Depuis son lancement en 2013, le programme de Golden Visa en Grèce a profondément bouleversé le marché immobilier, en particulier à Athènes. Pensé pour relancer l’économie après la crise financière qui avait durement frappé le pays, ce dispositif a attiré des milliers d’investisseurs étrangers séduits par la promesse d’un accès facilité à l’Union européenne. Mais au-delà de cet engouement, quels ont été les véritables impacts sur la capitale grecque, sur ses habitants et sur son tissu économique ?
Qu’est-ce que la Golden Visa en Grèce ?
La Golden Visa est un programme de résidence par investissement. En Grèce, il permet à tout ressortissant non européen d’obtenir un permis de séjour de cinq ans (renouvelable) en échange d’un investissement immobilier d’au moins 250 000 euros — l’un des montants les plus bas d’Europe pour ce type de programme.

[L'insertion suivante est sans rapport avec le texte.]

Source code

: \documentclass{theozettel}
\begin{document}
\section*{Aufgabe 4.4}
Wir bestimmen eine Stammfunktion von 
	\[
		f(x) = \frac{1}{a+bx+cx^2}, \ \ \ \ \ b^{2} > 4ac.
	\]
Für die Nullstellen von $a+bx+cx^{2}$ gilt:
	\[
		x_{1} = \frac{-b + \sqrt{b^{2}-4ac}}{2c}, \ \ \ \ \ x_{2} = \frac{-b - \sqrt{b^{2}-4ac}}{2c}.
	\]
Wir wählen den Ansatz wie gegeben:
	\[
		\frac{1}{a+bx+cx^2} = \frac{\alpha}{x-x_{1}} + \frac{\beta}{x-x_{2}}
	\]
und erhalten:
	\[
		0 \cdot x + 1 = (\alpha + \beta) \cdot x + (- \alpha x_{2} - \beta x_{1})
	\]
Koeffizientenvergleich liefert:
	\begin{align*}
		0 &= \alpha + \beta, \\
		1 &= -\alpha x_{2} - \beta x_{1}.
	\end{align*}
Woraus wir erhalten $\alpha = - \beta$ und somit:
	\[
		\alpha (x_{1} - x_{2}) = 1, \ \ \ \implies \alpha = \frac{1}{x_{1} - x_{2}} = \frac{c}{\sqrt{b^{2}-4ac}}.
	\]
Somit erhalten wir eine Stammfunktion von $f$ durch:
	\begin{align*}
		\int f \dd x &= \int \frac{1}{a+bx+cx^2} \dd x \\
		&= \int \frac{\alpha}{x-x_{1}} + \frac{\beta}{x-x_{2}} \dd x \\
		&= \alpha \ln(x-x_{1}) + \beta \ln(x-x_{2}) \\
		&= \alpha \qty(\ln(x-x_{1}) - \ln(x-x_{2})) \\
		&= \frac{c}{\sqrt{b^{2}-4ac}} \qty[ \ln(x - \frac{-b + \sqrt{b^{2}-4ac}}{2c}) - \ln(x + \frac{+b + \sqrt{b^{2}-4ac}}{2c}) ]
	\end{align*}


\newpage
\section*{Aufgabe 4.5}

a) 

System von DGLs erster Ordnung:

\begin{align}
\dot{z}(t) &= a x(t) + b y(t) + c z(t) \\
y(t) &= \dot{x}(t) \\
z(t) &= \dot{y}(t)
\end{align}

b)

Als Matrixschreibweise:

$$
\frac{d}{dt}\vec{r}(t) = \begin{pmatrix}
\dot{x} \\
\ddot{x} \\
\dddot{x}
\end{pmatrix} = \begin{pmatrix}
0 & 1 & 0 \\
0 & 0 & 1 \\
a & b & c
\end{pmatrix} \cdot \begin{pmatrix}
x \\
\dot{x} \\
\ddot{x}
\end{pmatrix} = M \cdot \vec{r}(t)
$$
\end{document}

Avec ce visa, les bénéficiaires peuvent circuler librement dans l’espace Schengen, sans pour autant être obligés de résider en Grèce. Ce programme a donc attiré une population fortunée provenant majoritairement de Chine, de Russie, du Moyen-Orient, mais aussi, depuis quelques années, d’Amérique du Nord et d’Afrique du Sud.
Athènes : un nouveau terrain de jeu pour les investisseurs
Si au début les îles grecques avaient la cote, c’est finalement Athènes qui est devenue la véritable vedette du programme Golden Visa. Pourquoi ?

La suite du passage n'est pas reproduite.